Intriguing Stone Mounds in Williston, Vermont
A Trio of Curious Assemblages - With One Degraded By Mountain Bikes
Mountain Bikes and Stone Mounds don’t mix. It usually doesn’t turn out well for the Stone Mounds, at any rate, as we can see in this example from Williston, Vermont. Much as I hate to see this, I can understand why it’s happened — this “Country Park”, as Williston calls its more forested parks, was developed and conserved in part by local Mountain Biking Group Fellowship of the Wheel, and with its switchbacks and loops, the trail system is obviously designed more for riders than hikers.
It’s likely many mountain bike riders figured the Stone Mound was put there just for them to ride on, up and over.
With temperatures nearing 70 degrees, it seemed time to get out and see stonework, so I visited these Three Stone Mounds in Williston, Vermont, just outside of Burlington, on Saturday, though I was hoping more snow would have melted off the landscape than I found to the case when I headed up the trails.
I knew of the degraded Stone Mound from my previous visit to this site. The Second and Third Stone Mounds were new finds this time. It will be nice to circle back in the future to see them with less snow cover.
This is another case where video may show the shape and dimensions better than photos do, so this post will contain a few video clips. Like this one:
The video drifts off to the right just before the end as I noted the land was at the same level, as if there was a platform extending off of the Mound. Or? As if there were a Second Mound over to the right.
In a few minutes, I would discover that there was a Second Stone Mound. And, on past the Second, a Third. The Third Stone Mound was even more surprising to find, as it stood beyond the stone rows which seemed to enclose the area where the other two Mounds, and at least one Potential Stone Prayer, sat.

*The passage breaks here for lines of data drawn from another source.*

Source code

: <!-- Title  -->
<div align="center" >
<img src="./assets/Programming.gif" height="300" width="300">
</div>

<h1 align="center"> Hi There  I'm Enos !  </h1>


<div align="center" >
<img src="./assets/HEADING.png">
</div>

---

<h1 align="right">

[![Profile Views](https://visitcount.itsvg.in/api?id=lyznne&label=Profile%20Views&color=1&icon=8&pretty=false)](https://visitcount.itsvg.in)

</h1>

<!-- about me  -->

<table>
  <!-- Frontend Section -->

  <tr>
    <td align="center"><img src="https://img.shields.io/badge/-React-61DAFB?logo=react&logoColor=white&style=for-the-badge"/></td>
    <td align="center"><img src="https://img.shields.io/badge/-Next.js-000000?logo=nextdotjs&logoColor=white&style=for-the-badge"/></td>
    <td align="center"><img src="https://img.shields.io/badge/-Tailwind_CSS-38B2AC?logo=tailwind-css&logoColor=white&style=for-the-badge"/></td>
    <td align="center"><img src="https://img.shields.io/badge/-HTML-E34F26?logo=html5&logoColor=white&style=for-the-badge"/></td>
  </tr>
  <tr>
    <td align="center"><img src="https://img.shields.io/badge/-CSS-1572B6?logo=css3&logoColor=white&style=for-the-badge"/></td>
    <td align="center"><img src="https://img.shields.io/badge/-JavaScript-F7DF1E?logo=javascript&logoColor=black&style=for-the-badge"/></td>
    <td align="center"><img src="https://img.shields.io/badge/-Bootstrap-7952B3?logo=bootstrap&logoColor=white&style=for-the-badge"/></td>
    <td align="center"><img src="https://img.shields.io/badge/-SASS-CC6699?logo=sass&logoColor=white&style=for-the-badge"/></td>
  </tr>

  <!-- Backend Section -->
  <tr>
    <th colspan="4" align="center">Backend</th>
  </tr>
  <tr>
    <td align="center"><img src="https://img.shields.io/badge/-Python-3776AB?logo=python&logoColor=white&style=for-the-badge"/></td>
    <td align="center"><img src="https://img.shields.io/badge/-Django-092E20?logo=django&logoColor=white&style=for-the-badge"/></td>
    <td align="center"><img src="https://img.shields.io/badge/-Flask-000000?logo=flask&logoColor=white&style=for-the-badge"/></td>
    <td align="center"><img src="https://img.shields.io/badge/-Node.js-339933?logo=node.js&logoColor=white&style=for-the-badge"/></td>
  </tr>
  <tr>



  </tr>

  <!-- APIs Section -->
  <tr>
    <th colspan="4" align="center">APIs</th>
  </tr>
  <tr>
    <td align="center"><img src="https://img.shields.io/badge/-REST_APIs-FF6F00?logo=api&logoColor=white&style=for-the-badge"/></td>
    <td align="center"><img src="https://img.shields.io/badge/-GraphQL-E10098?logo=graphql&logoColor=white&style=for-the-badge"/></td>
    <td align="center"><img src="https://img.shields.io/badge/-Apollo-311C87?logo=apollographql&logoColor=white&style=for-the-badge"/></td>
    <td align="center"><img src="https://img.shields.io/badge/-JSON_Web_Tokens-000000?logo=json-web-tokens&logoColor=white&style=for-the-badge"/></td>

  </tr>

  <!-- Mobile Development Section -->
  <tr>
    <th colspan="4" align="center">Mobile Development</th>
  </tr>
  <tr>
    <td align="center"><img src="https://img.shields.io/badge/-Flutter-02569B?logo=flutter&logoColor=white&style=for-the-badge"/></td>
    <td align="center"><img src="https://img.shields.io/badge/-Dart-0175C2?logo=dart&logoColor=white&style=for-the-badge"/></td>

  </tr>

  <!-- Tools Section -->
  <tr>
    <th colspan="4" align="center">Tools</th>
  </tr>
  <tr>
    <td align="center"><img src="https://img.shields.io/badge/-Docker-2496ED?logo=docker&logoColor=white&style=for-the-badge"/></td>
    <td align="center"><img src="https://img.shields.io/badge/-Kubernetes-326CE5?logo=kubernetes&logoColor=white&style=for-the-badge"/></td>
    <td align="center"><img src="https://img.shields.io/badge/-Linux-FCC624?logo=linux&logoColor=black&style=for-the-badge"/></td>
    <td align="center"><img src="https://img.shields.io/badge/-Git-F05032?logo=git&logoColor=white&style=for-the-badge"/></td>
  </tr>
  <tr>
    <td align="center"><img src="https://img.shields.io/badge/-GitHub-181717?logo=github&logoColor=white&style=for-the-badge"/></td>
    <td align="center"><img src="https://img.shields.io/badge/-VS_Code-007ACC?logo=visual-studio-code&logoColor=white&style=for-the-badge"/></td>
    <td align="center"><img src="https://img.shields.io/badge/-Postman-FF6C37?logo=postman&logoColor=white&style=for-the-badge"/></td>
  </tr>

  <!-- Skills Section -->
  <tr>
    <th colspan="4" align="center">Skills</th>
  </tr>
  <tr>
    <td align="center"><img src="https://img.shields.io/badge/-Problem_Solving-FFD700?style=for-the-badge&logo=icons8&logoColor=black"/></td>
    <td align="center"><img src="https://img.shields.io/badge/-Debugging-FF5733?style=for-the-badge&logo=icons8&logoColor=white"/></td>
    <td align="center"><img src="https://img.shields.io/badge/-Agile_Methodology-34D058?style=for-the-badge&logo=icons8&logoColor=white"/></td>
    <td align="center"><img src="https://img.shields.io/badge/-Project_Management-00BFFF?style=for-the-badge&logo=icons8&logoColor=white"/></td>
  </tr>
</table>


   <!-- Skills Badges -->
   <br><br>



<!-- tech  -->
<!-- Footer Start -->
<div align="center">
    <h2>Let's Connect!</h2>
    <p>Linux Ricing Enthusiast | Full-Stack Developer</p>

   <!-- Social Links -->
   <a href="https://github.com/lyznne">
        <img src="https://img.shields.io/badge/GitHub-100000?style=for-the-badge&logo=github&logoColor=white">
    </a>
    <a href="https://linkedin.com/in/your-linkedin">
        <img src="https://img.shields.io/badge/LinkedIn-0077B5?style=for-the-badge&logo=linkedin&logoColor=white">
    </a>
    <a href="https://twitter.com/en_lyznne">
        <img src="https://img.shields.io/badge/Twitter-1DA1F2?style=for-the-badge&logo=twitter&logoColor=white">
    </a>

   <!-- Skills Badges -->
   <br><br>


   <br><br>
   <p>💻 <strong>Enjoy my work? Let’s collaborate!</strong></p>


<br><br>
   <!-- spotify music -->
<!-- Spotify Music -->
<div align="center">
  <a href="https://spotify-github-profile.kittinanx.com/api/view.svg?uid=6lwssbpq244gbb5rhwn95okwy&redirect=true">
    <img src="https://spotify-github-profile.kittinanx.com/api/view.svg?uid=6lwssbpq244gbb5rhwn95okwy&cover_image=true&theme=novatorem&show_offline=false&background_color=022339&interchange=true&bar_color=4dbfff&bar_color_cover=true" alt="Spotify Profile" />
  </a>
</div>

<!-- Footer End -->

The stone rows (stone walls) here are curious, as they sometimes display possible Indigenous elements in their lower courses, but in many areas the intact stone rows are topped off in a European fashion, including upright coping stones. The stone rows also meet at squared right angles, which can be determinative of European work for some researchers.

How can there be Indigenous Iconography in the stone rows if this is European-descendant derived stonework? It’s possible later European-descended stone masons “repaired” what were originally Indigenous-built stone rows. It’s also possible Indigenous workers or enslaved people were employed building the original work, and incorporated Indigenous Iconography.
We’ll take a closer look at the questions and possible answers involving the Stone Rows in a future post. Let’s get back to the Stone Mounds.
A look at Vermont’s LIDAR Map clearly shows the three Stone Mounds, and the enclosing Stone Rows. This LIDAR map is provided to the public by The Vermont Center for Geographic Information through their VT Interactive Map Viewer at https://maps.vermont.gov/. In simplest terms, LIDAR Maps use laser-derived location data and GPS to show us what the ground would look like with the trees and vegetation removed.

How old are the Mounds? I’m not sure we can tell. They could be older work than most assume. Given what we’ve learned about Indigenous Stonework in the Northeast over the last 50+ years, we now know they could be Ancient Indigenous Stone Assemblages.
We do know they go back a-ways. Old aerial photos are available through the state’s Vermont Open Geodata Portal (https://geodata.vermont.gov/) through The Vermont Center for Geographic Information. In aerial photos from 1942 and 1962, these two fields are still mostly bare of trees, and the Stone Mounds appear to be there. The Mound was not built for Mountain Bikers.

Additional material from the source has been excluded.